▶ WHAT THE TASK ASKS:
Wherever "List" appears in the records below, copy the line that holds it.

▶ DATA TO PROCESS:
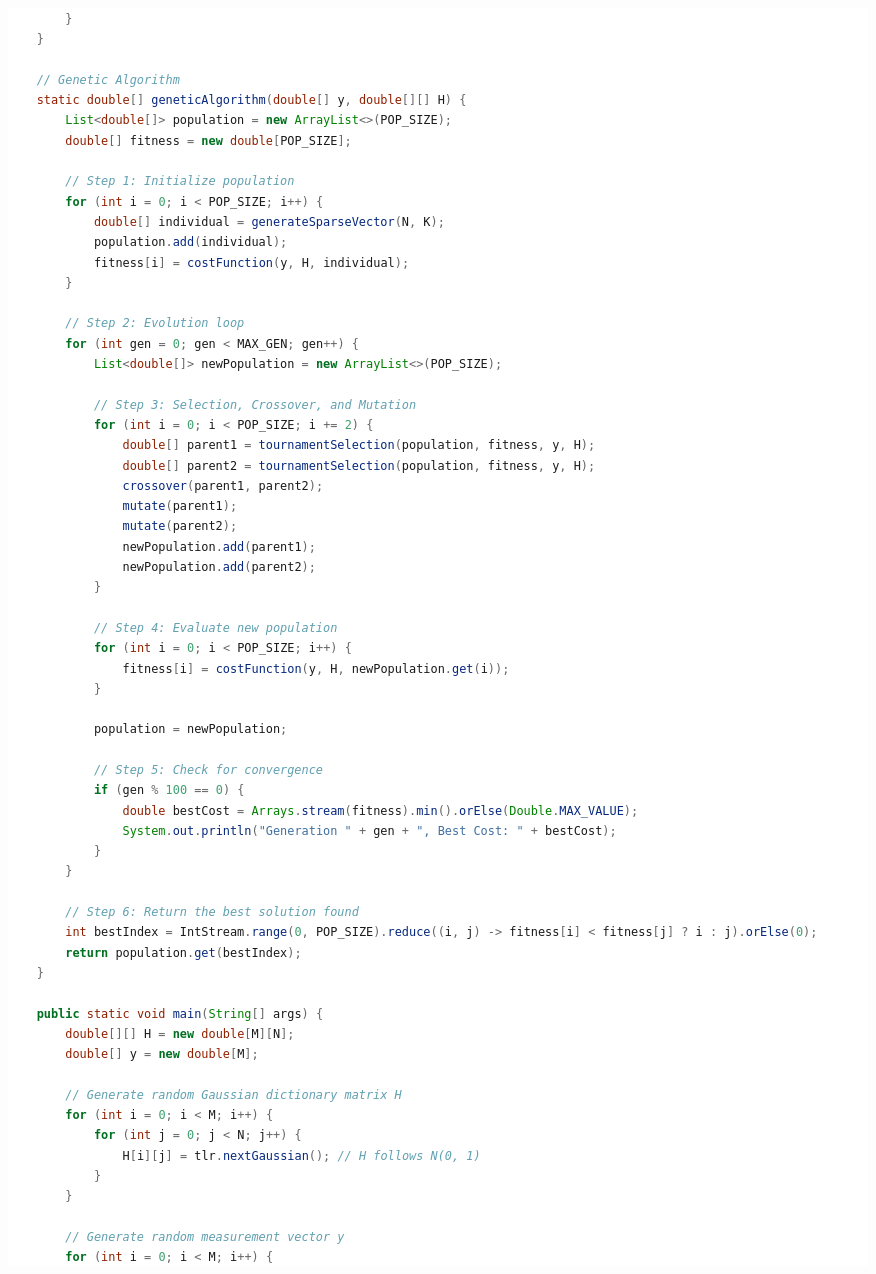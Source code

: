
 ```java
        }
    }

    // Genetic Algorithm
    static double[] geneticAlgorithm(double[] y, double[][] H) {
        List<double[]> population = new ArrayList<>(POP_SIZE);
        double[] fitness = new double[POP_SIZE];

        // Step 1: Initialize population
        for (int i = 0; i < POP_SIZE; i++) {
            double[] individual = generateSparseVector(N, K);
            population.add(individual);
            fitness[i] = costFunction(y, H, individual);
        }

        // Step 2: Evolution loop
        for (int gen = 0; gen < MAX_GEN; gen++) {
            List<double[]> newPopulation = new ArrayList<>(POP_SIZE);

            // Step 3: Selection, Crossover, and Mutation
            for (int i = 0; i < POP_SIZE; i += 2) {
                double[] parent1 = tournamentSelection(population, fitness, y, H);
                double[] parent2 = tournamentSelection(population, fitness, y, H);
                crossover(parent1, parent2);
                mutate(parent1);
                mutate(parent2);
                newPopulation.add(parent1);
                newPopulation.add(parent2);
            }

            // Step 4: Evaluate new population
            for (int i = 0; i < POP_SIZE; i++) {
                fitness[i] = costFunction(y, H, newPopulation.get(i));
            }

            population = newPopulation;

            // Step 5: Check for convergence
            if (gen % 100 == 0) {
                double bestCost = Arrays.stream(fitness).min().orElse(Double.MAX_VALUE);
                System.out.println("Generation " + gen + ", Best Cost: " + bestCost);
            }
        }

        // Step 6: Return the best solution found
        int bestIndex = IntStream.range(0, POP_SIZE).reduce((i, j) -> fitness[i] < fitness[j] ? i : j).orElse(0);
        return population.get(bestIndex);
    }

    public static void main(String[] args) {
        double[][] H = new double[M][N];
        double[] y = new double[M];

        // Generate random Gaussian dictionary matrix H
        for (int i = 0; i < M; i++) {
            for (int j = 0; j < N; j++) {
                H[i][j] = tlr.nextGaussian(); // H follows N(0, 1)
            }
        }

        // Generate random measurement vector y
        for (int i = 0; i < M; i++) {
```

...

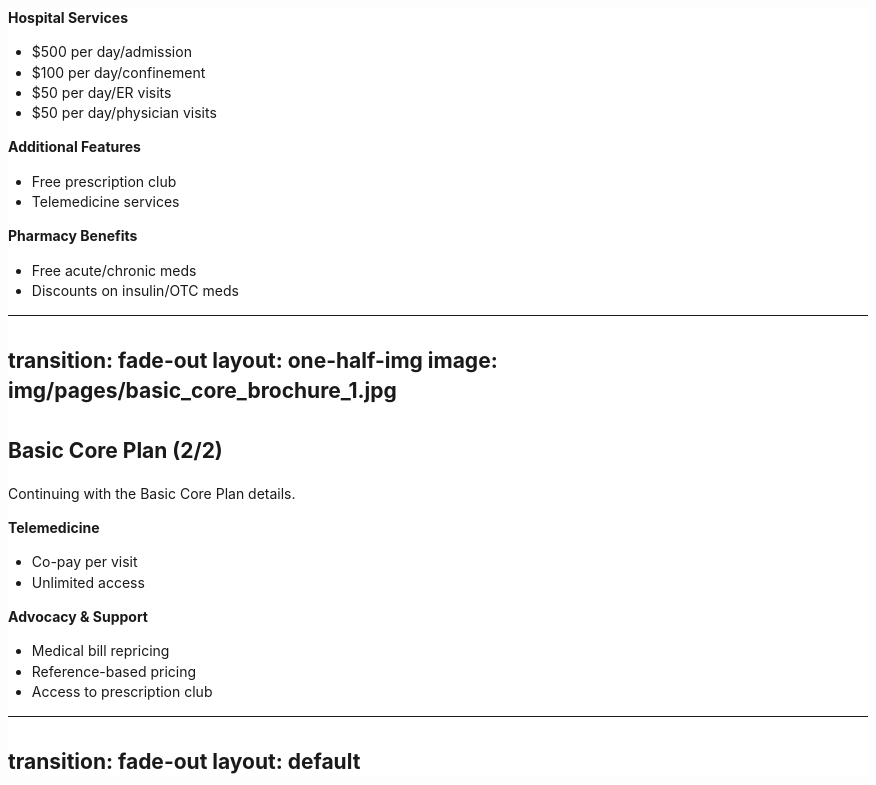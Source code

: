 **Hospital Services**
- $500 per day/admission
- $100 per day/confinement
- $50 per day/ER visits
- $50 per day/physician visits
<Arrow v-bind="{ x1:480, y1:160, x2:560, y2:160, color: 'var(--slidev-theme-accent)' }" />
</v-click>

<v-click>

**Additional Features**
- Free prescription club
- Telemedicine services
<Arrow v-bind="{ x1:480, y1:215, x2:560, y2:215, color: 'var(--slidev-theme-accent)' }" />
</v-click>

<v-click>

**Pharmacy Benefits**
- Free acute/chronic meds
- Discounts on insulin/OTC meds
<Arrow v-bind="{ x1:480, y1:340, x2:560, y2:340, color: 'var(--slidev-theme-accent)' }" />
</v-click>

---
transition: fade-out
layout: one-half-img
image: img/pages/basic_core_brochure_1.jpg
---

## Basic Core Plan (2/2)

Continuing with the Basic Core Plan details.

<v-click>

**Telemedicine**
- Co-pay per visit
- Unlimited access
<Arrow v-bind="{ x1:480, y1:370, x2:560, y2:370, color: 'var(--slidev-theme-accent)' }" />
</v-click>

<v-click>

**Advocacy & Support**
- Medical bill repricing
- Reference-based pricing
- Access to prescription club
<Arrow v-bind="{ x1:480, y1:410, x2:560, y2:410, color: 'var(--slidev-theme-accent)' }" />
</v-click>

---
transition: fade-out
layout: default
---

▶ RESPONSE:
        List<double[]> population = new ArrayList<>(POP_SIZE);
            List<double[]> newPopulation = new ArrayList<>(POP_SIZE);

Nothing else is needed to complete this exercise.